§ DATA EXTRACT
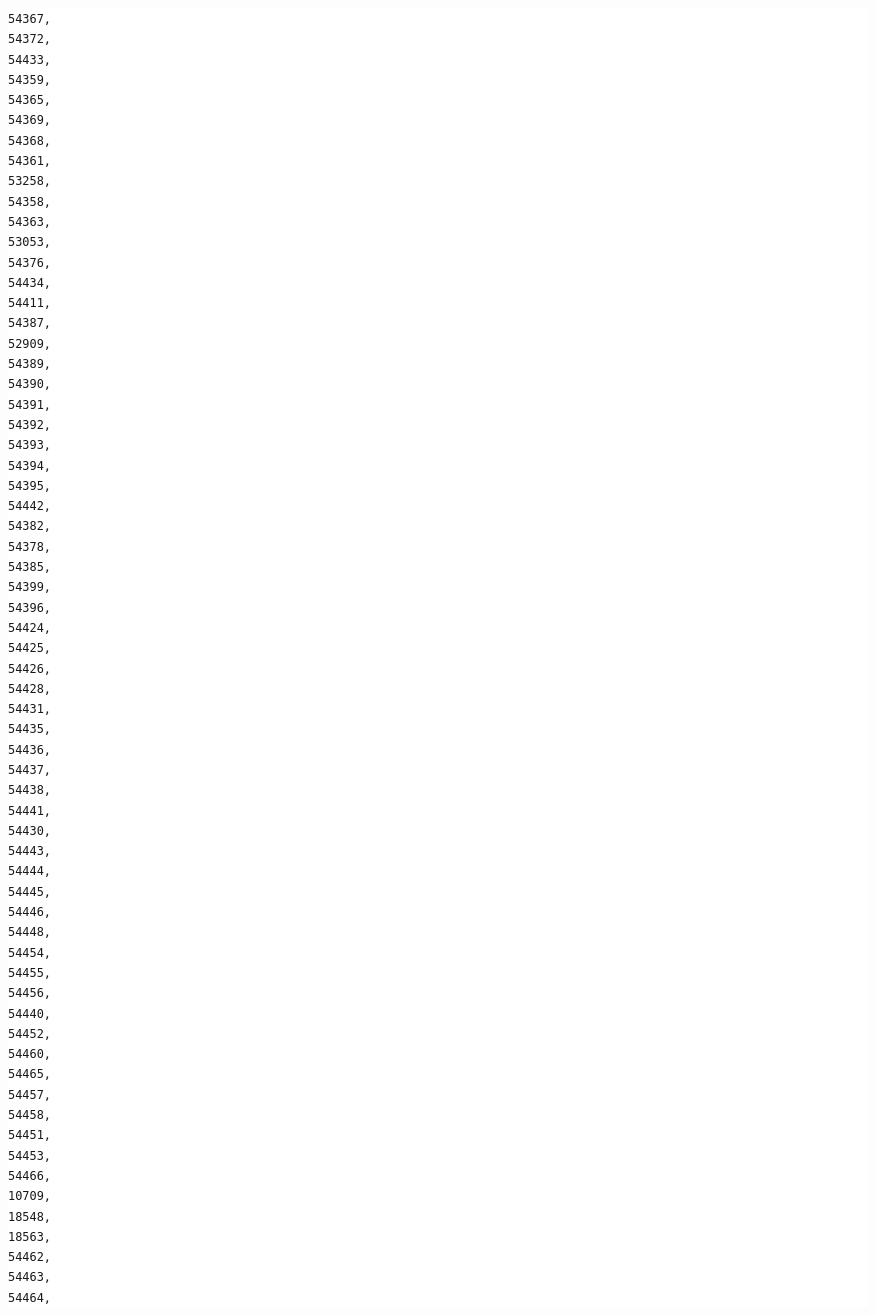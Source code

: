     54367, 
    54372, 
    54433, 
    54359, 
    54365, 
    54369, 
    54368, 
    54361, 
    53258, 
    54358, 
    54363, 
    53053, 
    54376, 
    54434, 
    54411, 
    54387, 
    52909, 
    54389, 
    54390, 
    54391, 
    54392, 
    54393, 
    54394, 
    54395, 
    54442, 
    54382, 
    54378, 
    54385, 
    54399, 
    54396, 
    54424, 
    54425, 
    54426, 
    54428, 
    54431, 
    54435, 
    54436, 
    54437, 
    54438, 
    54441, 
    54430, 
    54443, 
    54444, 
    54445, 
    54446, 
    54448, 
    54454, 
    54455, 
    54456, 
    54440, 
    54452, 
    54460, 
    54465, 
    54457, 
    54458, 
    54451, 
    54453, 
    54466, 
    10709, 
    18548, 
    18563, 
    54462, 
    54463, 
    54464,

§ WORK INSTRUCTION
Please reproduce every record exactly as written, excluding the pictures.

§ SOLUTION TO THIS PROBLEM
Source code

:     54367, 
    54372, 
    54433, 
    54359, 
    54365, 
    54369, 
    54368, 
    54361, 
    53258, 
    54358, 
    54363, 
    53053, 
    54376, 
    54434, 
    54411, 
    54387, 
    52909, 
    54389, 
    54390, 
    54391, 
    54392, 
    54393, 
    54394, 
    54395, 
    54442, 
    54382, 
    54378, 
    54385, 
    54399, 
    54396, 
    54424, 
    54425, 
    54426, 
    54428, 
    54431, 
    54435, 
    54436, 
    54437, 
    54438, 
    54441, 
    54430, 
    54443, 
    54444, 
    54445, 
    54446, 
    54448, 
    54454, 
    54455, 
    54456, 
    54440, 
    54452, 
    54460, 
    54465, 
    54457, 
    54458, 
    54451, 
    54453, 
    54466, 
    10709, 
    18548, 
    18563, 
    54462, 
    54463, 
    54464,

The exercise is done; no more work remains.